BEGIN Given records

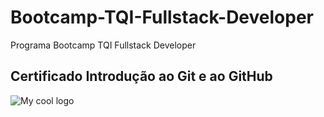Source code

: # Bootcamp-TQI-Fullstack-Developer
Programa Bootcamp TQI Fullstack Developer

## Certificado Introdução ao Git e ao GitHub
<img src="https://user-images.githubusercontent.com/84475252/176013183-a26c3e42-3a80-4017-97cd-186a4cf64599.jpg" alt="My cool logo"/>
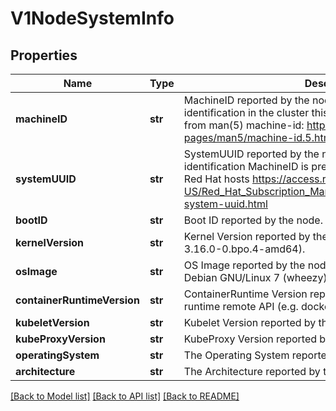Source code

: # V1NodeSystemInfo

## Properties
Name | Type | Description | Notes
------------ | ------------- | ------------- | -------------
**machineID** | **str** | MachineID reported by the node. For unique machine identification in the cluster this field is prefered. Learn more from man(5) machine-id: http://man7.org/linux/man-pages/man5/machine-id.5.html | 
**systemUUID** | **str** | SystemUUID reported by the node. For unique machine identification MachineID is prefered. This field is specific to Red Hat hosts https://access.redhat.com/documentation/en-US/Red_Hat_Subscription_Management/1/html/RHSM/getting-system-uuid.html | 
**bootID** | **str** | Boot ID reported by the node. | 
**kernelVersion** | **str** | Kernel Version reported by the node from &#39;uname -r&#39; (e.g. 3.16.0-0.bpo.4-amd64). | 
**osImage** | **str** | OS Image reported by the node from /etc/os-release (e.g. Debian GNU/Linux 7 (wheezy)). | 
**containerRuntimeVersion** | **str** | ContainerRuntime Version reported by the node through runtime remote API (e.g. docker://1.5.0). | 
**kubeletVersion** | **str** | Kubelet Version reported by the node. | 
**kubeProxyVersion** | **str** | KubeProxy Version reported by the node. | 
**operatingSystem** | **str** | The Operating System reported by the node | 
**architecture** | **str** | The Architecture reported by the node | 

[[Back to Model list]](../README.md#documentation-for-models) [[Back to API list]](../README.md#documentation-for-api-endpoints) [[Back to README]](../README.md)


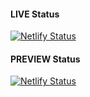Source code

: #### LIVE Status
[![Netlify Status](https://api.netlify.com/api/v1/badges/7378031e-911d-4506-ad30-a2adbe36c5ea/deploy-status)](https://app.netlify.com/sites/jasonkylesmith/deploys)

#### PREVIEW Status
[![Netlify Status](https://api.netlify.com/api/v1/badges/6977ff8d-58eb-40ac-a8d2-3591d842a7c2/deploy-status)](https://app.netlify.com/sites/jasonkylesmith-preview/deploys)
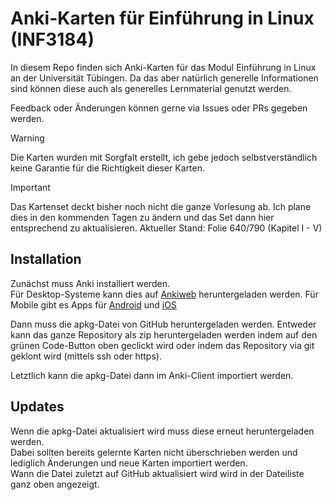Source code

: # Anki-Karten für Einführung in Linux (INF3184)
In diesem Repo finden sich Anki-Karten für das Modul Einführung in Linux an der Universität Tübingen.
Da das aber natürlich generelle Informationen sind können diese auch als generelles Lernmaterial genutzt werden.

Feedback oder Änderungen können gerne via Issues oder PRs gegeben werden.

> [!WARNING]
> Die Karten wurden mit Sorgfalt erstellt, ich gebe jedoch selbstverständlich keine Garantie für die Richtigkeit dieser Karten.

> [!IMPORTANT]
> Das Kartenset deckt bisher noch nicht die ganze Vorlesung ab. Ich plane dies in den kommenden Tagen zu ändern und das Set dann hier entsprechend zu aktualisieren.
> Aktueller Stand: Folie 640/790 (Kapitel I - V)

## Installation
Zunächst muss Anki installiert werden.  
Für Desktop-Systeme kann dies auf [Ankiweb](https://apps.ankiweb.net/) heruntergeladen werden.
Für Mobile gibt es Apps für [Android](https://play.google.com/store/apps/details?id=com.ichi2.anki&pli=1) und [iOS](https://apps.apple.com/us/app/ankimobile-flashcards/id373493387)

Dann muss die apkg-Datei von GitHub heruntergeladen werden.
Entweder kann das ganze Repository als zip heruntergeladen werden indem auf den grünen Code-Button oben geclickt wird oder indem das Repository via git geklont wird (mittels ssh oder https).

Letztlich kann die apkg-Datei dann im Anki-Client importiert werden.

## Updates
Wenn die apkg-Datei aktualisiert wird muss diese erneut heruntergeladen werden.  
Dabei sollten bereits gelernte Karten nicht überschrieben werden und lediglich Änderungen und neue Karten importiert werden.  
Wann die Datei zuletzt auf GitHub aktualisiert wird wird in der Dateiliste ganz oben angezeigt.

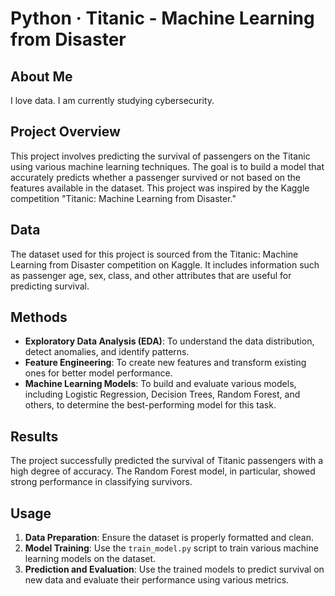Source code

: # Python · Titanic - Machine Learning from Disaster

## About Me
I love data. I am currently studying cybersecurity.

## Project Overview
This project involves predicting the survival of passengers on the Titanic using various machine learning techniques. The goal is to build a model that accurately predicts whether a passenger survived or not based on the features available in the dataset. This project was inspired by the Kaggle competition "Titanic: Machine Learning from Disaster."

## Data
The dataset used for this project is sourced from the Titanic: Machine Learning from Disaster competition on Kaggle. It includes information such as passenger age, sex, class, and other attributes that are useful for predicting survival.

## Methods
- **Exploratory Data Analysis (EDA)**: To understand the data distribution, detect anomalies, and identify patterns.
- **Feature Engineering**: To create new features and transform existing ones for better model performance.
- **Machine Learning Models**: To build and evaluate various models, including Logistic Regression, Decision Trees, Random Forest, and others, to determine the best-performing model for this task.

## Results
The project successfully predicted the survival of Titanic passengers with a high degree of accuracy. The Random Forest model, in particular, showed strong performance in classifying survivors.

## Usage
1. **Data Preparation**: Ensure the dataset is properly formatted and clean.
2. **Model Training**: Use the `train_model.py` script to train various machine learning models on the dataset.
3. **Prediction and Evaluation**: Use the trained models to predict survival on new data and evaluate their performance using various metrics.


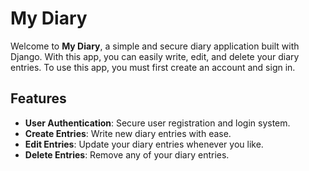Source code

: # My Diary

Welcome to **My Diary**, a simple and secure diary application built with Django. With this app, you can easily write, edit, and delete your diary entries. To use this app, you must first create an account and sign in.

## Features

- **User Authentication**: Secure user registration and login system.
- **Create Entries**: Write new diary entries with ease.
- **Edit Entries**: Update your diary entries whenever you like.
- **Delete Entries**: Remove any of your diary entries.
 
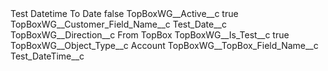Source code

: <?xml version="1.0" encoding="UTF-8"?>
<CustomMetadata xmlns="http://soap.sforce.com/2006/04/metadata" xmlns:xsi="http://www.w3.org/2001/XMLSchema-instance" xmlns:xsd="http://www.w3.org/2001/XMLSchema">
    <label>Test Datetime To Date</label>
    <protected>false</protected>
    <values>
        <field>TopBoxWG__Active__c</field>
        <value xsi:type="xsd:boolean">true</value>
    </values>
    <values>
        <field>TopBoxWG__Customer_Field_Name__c</field>
        <value xsi:type="xsd:string">Test_Date__c</value>
    </values>
    <values>
        <field>TopBoxWG__Direction__c</field>
        <value xsi:type="xsd:string">From TopBox</value>
    </values>
    <values>
        <field>TopBoxWG__Is_Test__c</field>
        <value xsi:type="xsd:boolean">true</value>
    </values>
    <values>
        <field>TopBoxWG__Object_Type__c</field>
        <value xsi:type="xsd:string">Account</value>
    </values>
    <values>
        <field>TopBoxWG__TopBox_Field_Name__c</field>
        <value xsi:type="xsd:string">Test_DateTime__c</value>
    </values>
</CustomMetadata>
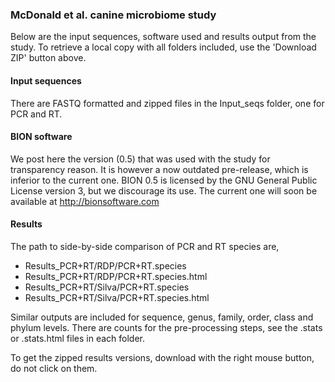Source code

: 
### McDonald et al. canine microbiome study

Below are the input sequences, software used and results output
from the study. To retrieve a local copy with all folders included,
use the 'Download ZIP' button above. 

#### Input sequences

There are FASTQ formatted and zipped files in the Input_seqs 
folder, one for PCR and RT. 

#### BION software

We post here the version (0.5) that was used with the study for 
transparency reason. It is however a now outdated pre-release, 
which is inferior to the current one. BION 0.5 is licensed by 
the GNU General Public License version 3, but we discourage its 
use. The current one will soon be available at http://bionsoftware.com

#### Results 

The path to side-by-side comparison of PCR and RT species are,

* Results_PCR+RT/RDP/PCR+RT.species 
* Results_PCR+RT/RDP/PCR+RT.species.html
* Results_PCR+RT/Silva/PCR+RT.species   
* Results_PCR+RT/Silva/PCR+RT.species.html 

Similar outputs are included for sequence, genus, family, order, 
class and phylum levels. There are counts for the pre-processing 
steps, see the .stats or .stats.html files in each folder. 

To get the zipped results versions, download with the right 
mouse button, do not click on them.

END Given records

◆ Exercise: Please go through each line of the data and count those that contain the string "models"; give that number alone.

◆ Answer to this exercise: 4